Through the academic year, community life at The Lay Centre extended beyond classrooms and liturgies, utilizing art as a unique language for encountering God and one another. On May 14, The Lay Centre welcomed Dominican Fathers Peter Gautsch, O.P., and Austin Litke, O.P., both members of the American musical collective The Hillbilly Thomists.

Fr. Litke is a professor of Theology at the Pontifical University of Saint Thomas Aquinas (Angelicum), where Fr. Gautsch is concluding is doctorate. Together with six of their Dominican brothers — including the rector of the Angelicum, Fr. Thomas Joseph White, O.P. —, they have developed a unique musical project that seamlessly weaves together classic American bluegrass, folk, and country traditions with Christian theology.

The Hibility Thomists: Faith and Folk Tradition

During the evening, the musicians performed a selection of their own compositions and shared the group’s history, which has continued to expand its research and is preparing to release its sixth studio album.

The friars also discussed how music serves as a dynamic, contemporary tool for evangelization, helping modern audiences encounter the Christian message in a fresh, accessible format. Through melody, lyrics, and personal witness, they demonstrated how faith and art naturally enrich one another, opening new pathways for contemplating the divine.

Celebrating Lay Centre Talents

On different occasions, the community’s artistic engagement came to light.

Residents gathered at the Saint John II Institute of Culture at the Angelicum for a performance of Karol Wojtyła’s dramatic work The Jeweler’s Shop: A Meditation on the Sacrament of Matrimony, Passing on Occasion into a Drama.

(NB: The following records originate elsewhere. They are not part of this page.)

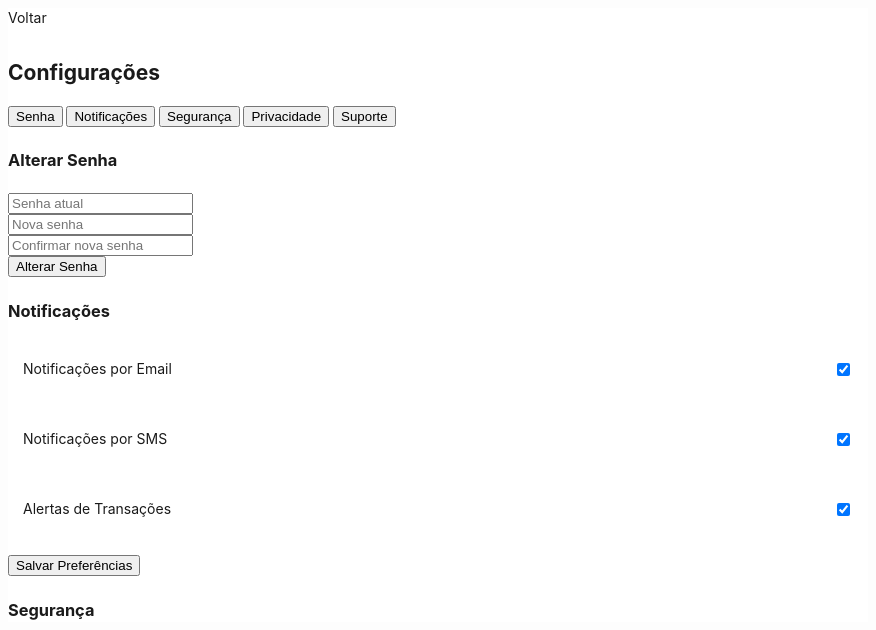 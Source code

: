 </div>
</div>
<div class="tela hidden" id="tela-configuracao">
<div class="card">
<div class="back" onclick="voltarMenuPrincipal()">
<i class="fas fa-arrow-left"></i> Voltar
            </div>
<h2>Configurações</h2>
<div class="tab-buttons">
<button class="tab-btn active" onclick="showTab('senha')">Senha</button>
<button class="tab-btn" onclick="showTab('notificacoes')">Notificações</button>
<button class="tab-btn" onclick="showTab('seguranca')">Segurança</button>
<button class="tab-btn" onclick="showTab('privacidade')">Privacidade</button>
<button class="tab-btn" onclick="showTab('suporte')">Suporte</button>
</div>
<div class="tab-content active" id="tab-senha">
<h3 style="color: var(--purple-glow); margin-bottom: 20px;">Alterar Senha</h3>
<form onsubmit="return alterarSenha(event)">
<div class="input-group">
<input id="senha-atual" placeholder="Senha atual" required="" type="password"/>
<i class="fas fa-eye toggle-password" onclick="togglePassword('senha-atual')"></i>
</div>
<div class="input-group">
<input id="nova-senha" placeholder="Nova senha" required="" type="password"/>
<i class="fas fa-eye toggle-password" onclick="togglePassword('nova-senha')"></i>
</div>
<div class="input-group">
<input id="confirmar-nova-senha" placeholder="Confirmar nova senha" required="" type="password"/>
<i class="fas fa-eye toggle-password" onclick="togglePassword('confirmar-nova-senha')"></i>
</div>
<button class="btn" type="submit">
<i class="fas fa-key"></i> Alterar Senha
                    </button>
</form>
</div>
<div class="tab-content" id="tab-notificacoes">
<h3 style="color: var(--purple-glow); margin-bottom: 20px;">Notificações</h3>
<div style="margin-bottom: 20px;">
<label style="display: flex; align-items: center; justify-content: space-between; padding: 15px; background: var(--input-bg); border-radius: 10px; cursor: pointer;">
<span>Notificações por Email</span>
<input checked="" style="width: auto;" type="checkbox"/>
</label>
</div>
<div style="margin-bottom: 20px;">
<label style="display: flex; align-items: center; justify-content: space-between; padding: 15px; background: var(--input-bg); border-radius: 10px; cursor: pointer;">
<span>Notificações por SMS</span>
<input checked="" style="width: auto;" type="checkbox"/>
</label>
</div>
<div style="margin-bottom: 20px;">
<label style="display: flex; align-items: center; justify-content: space-between; padding: 15px; background: var(--input-bg); border-radius: 10px; cursor: pointer;">
<span>Alertas de Transações</span>
<input checked="" style="width: auto;" type="checkbox"/>
</label>
</div>
<button class="btn" onclick="salvarNotificacoes()">
<i class="fas fa-save"></i> Salvar Preferências
                </button>
</div>
<div class="tab-content" id="tab-seguranca">
<h3 style="color: var(--purple-glow); margin-bottom: 20px;">Segurança</h3>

The Lay Centre community attended the production in which resident assistant Olga Piaskowska was in the cast. The play explores the profound beauty, responsibilities, and inherent challenges of the marital vocation, inviting the audience to examine the intersections of love, freedom, and human relationships.

To mark the conclusion of the academic year, resident Pavel Stockmann performed a classical music piece for the community on June 17. He was joined by his friend Natalia, a student at the Conservatorio di Santa Cecilia. The evening’s program featured Johannes Brahms’ Violin Sonata in A major, a masterwork composed in 1886 during the musician’s residency in Switzerland.